| Directions |
Your answer should consist of the lines below that hold the word "cores".

==== Data supplied ====

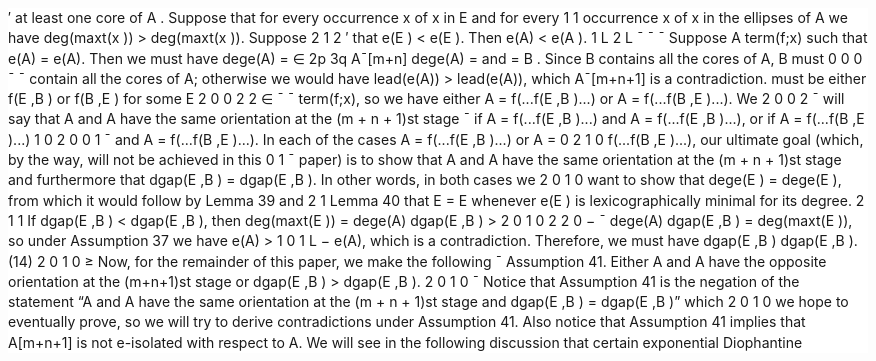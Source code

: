 ′
at least one core of A . Suppose that for every occurrence x of x in E and for every
1 1
occurrence x of x in the ellipses of A we have deg(maxt(x )) > deg(maxt(x )). Suppose
2 1 2
′
that e(E ) < e(E ). Then e(A) < e(A ).
1 L 2 L
¯ ¯ ¯
Suppose A term(f;x) such that e(A) = e(A). Then we must have dege(A) =
∈
2p 3q A¯[m+n]
dege(A) = and = B . Since B contains all the cores of A, B must
0 0 0
¯ ¯
contain all the cores of A; otherwise we would have lead(e(A)) > lead(e(A)), which
A¯[m+n+1]
is a contradiction. must be either f(E ,B ) or f(B ,E ) for some E
2 0 0 2 2
∈
¯ ¯
term(f;x), so we have either A = f(...f(E ,B )...) or A = f(...f(B ,E )...). We
2 0 0 2
¯
will say that A and A have the same orientation at the (m + n + 1)st stage
¯
if A = f(...f(E ,B )...) and A = f(...f(E ,B )...), or if A = f(...f(B ,E )...)
1 0 2 0 0 1
¯
and A = f(...f(B ,E )...). In each of the cases A = f(...f(E ,B )...) or A =
0 2 1 0
f(...f(B ,E )...), our ultimate goal (which, by the way, will not be achieved in this
0 1
¯
paper) is to show that A and A have the same orientation at the (m + n + 1)st stage
and furthermore that dgap(E ,B ) = dgap(E ,B ). In other words, in both cases we
2 0 1 0
want to show that dege(E ) = dege(E ), from which it would follow by Lemma 39 and
2 1
Lemma 40 that E = E whenever e(E ) is lexicographically minimal for its degree.
2 1 1
If dgap(E ,B ) < dgap(E ,B ), then deg(maxt(E )) = dege(A) dgap(E ,B ) >
2 0 1 0 2 2 0
−
¯
dege(A) dgap(E ,B ) = deg(maxt(E )), so under Assumption 37 we have e(A) >
1 0 1 L
−
e(A), which is a contradiction. Therefore, we must have
dgap(E ,B ) dgap(E ,B ). (14)
2 0 1 0
≥
Now, for the remainder of this paper, we make the following
¯
Assumption 41. Either A and A have the opposite orientation at the (m+n+1)st stage
or dgap(E ,B ) > dgap(E ,B ).
2 0 1 0
¯
Notice that Assumption 41 is the negation of the statement “A and A have the
same orientation at the (m + n + 1)st stage and dgap(E ,B ) = dgap(E ,B )” which
2 0 1 0
we hope to eventually prove, so we will try to derive contradictions under Assumption
41. Also notice that Assumption 41 implies that A[m+n+1] is not e-isolated with respect
to A. We will see in the following discussion that certain exponential Diophantine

====

| Task output |
dege(A) = and = B . Since B contains all the cores of A, B must
contain all the cores of A; otherwise we would have lead(e(A)) > lead(e(A)), which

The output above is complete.